Top of Source material
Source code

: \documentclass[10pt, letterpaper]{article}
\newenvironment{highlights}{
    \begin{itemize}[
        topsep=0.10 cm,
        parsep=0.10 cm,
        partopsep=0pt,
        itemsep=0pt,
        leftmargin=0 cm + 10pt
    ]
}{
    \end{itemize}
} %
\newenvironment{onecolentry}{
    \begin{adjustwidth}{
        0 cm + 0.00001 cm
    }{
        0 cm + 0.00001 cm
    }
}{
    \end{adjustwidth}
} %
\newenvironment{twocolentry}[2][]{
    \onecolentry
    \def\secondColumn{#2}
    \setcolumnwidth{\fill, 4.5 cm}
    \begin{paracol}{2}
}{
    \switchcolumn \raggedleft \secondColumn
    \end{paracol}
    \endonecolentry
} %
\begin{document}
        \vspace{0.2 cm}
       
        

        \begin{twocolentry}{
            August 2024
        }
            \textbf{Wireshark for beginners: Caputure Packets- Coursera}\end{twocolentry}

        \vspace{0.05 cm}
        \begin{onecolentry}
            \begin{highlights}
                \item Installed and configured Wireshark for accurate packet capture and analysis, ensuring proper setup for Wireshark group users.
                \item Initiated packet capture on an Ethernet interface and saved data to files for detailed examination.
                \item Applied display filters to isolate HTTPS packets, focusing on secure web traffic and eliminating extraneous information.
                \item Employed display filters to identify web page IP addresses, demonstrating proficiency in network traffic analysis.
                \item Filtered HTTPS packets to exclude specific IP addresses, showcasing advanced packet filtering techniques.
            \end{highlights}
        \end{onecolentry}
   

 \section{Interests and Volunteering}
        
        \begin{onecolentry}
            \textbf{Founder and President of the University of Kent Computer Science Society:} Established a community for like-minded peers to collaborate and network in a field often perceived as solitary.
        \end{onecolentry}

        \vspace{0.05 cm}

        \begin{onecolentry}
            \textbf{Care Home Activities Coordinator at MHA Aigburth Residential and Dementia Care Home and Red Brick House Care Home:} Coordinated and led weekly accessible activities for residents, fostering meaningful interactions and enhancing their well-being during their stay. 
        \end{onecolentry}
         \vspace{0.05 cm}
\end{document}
Bottom of Source material
Top of Source material
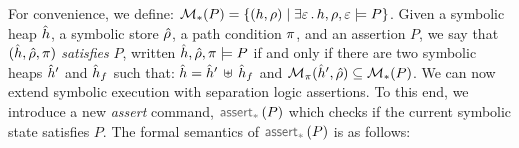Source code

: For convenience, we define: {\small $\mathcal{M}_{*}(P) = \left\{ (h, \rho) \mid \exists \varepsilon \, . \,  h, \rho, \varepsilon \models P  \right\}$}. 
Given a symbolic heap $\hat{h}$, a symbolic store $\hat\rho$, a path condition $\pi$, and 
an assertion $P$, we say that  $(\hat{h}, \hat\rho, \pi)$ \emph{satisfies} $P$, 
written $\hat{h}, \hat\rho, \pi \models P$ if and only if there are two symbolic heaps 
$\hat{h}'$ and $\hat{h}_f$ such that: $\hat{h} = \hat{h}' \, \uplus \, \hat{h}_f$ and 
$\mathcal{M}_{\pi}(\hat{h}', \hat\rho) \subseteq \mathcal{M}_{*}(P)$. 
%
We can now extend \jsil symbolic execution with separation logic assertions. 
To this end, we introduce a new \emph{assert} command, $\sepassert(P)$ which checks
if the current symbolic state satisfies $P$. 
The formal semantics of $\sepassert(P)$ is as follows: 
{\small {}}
Bottom of Source material
### Work instruction
Above are the entries; copy out every line among them that contains the word "HTTPS".

### Answer to this task
                \item Applied display filters to isolate HTTPS packets, focusing on secure web traffic and eliminating extraneous information.
                \item Filtered HTTPS packets to exclude specific IP addresses, showcasing advanced packet filtering techniques.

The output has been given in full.